Job Executor Server

💻 Job Executor Server is a multithreaded server designed to handle and execute jobs submitted by multiple clients (jobCommanders). It uses a producer-consumer model with a queue system, allowing jobs to be executed by worker threads. The server and its components are highly configurable, supporting dynamic thread pools, job cancellation, and job monitoring. Clients communicate with the server via sockets, submitting commands for job execution and server management.

Table of Contents

• Project Structure
• Scripts
• Program Flow
• Commands
  • issueJob
  • setConcurrency
  • stop
  • poll
  • exit
• Signal Handling

Project Structure

The project consists of the following 6 folders:

1. bin: Contains the executables generated from the compilation.
2. build: Contains the object files generated from the compilation.
3. include: Contains all the .h files. The includes.h file includes all the other headers and is used by all .c files.
4. out: Contains temporary pid.output files generated during job execution, which are used for sending the job output to the corresponding jobCommander. These files will be deleted after the program's execution.
5. src: Contains the source code.
6. tests: Includes tests provided in the first assignment, with some modifications (explained below).

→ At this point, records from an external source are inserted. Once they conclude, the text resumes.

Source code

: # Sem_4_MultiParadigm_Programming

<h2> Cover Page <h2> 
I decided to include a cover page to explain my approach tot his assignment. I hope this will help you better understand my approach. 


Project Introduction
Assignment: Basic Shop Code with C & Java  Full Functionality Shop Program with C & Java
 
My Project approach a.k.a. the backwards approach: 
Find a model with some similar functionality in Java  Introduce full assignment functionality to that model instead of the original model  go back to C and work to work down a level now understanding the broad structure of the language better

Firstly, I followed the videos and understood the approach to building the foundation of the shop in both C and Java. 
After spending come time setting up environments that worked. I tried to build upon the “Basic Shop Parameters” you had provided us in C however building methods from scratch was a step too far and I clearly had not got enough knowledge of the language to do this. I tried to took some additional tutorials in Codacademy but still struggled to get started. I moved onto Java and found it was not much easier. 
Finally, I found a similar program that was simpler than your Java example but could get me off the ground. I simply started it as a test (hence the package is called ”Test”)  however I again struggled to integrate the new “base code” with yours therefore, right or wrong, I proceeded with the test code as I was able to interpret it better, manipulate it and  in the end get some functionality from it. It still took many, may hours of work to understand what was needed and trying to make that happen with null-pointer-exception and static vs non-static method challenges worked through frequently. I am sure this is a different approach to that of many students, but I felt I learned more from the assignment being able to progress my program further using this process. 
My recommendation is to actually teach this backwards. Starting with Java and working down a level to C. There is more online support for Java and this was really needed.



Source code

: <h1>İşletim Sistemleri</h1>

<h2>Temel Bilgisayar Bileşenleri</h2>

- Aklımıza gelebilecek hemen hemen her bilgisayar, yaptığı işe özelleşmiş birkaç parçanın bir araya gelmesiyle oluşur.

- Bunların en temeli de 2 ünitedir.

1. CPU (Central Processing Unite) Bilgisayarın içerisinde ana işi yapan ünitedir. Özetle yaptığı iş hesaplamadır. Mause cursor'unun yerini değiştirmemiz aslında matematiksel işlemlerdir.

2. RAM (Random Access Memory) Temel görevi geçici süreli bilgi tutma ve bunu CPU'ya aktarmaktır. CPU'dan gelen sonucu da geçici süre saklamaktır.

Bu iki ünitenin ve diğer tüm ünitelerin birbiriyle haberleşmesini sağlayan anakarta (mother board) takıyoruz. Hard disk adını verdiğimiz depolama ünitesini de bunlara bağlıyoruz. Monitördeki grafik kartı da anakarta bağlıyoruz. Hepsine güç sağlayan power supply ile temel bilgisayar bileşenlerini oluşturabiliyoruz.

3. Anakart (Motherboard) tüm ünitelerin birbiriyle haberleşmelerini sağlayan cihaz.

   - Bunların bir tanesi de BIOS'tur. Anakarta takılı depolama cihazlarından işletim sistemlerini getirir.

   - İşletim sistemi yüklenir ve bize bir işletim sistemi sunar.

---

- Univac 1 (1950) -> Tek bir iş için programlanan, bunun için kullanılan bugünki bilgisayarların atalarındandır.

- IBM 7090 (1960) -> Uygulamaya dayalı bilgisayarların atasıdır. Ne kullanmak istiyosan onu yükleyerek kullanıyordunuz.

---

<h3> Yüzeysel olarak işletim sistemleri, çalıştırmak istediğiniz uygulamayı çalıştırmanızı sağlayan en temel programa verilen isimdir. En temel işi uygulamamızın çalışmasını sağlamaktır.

Note: The lib folder is omitted because the program does not use external libraries.

Header Files and Their Corresponding C Files

1. queue.h: Implements the queue. This includes functions that use function pointers for comparing (CompareFunc), writing to a file descriptor (WriteFunc), and freeing memory (FreePtr). The queue follows a producer-consumer model, using condition variables and mutexes to block threads when necessary.
2. structs.h: Contains the structures and related functions used in the project. Specifically, it defines the Server structure and the Identifiers stored in the queue.
3. sockets.h: Contains functions for creating, reading/writing to a socket, and deleting a socket.
4. threads.h: Defines the server's thread functions, thread creation, joining of worker threads, and the main loop that accepts new connections from jobCommanders.
5. utils.h: Contains various utility functions for error checking, pointer validation, argument checking, etc.
6. parsing.h: Implements functions responsible for "understanding" input data and executing the corresponding operations.

Scripts

• run_server.sh: A helper script that:

  1. Compiles the program and grants execution permissions to existing tests (if not already set), as well as to the generated executables.
  2. Starts the server.

  The program can be compiled either by using the make command or by running this script. Execution syntax: ./run_server.sh <port> <bufferSize> <threadPoolSize> Default values for these arguments (if not provided) are 7856, 8, and 5 for the port number, queue size, and number of worker threads, respectively.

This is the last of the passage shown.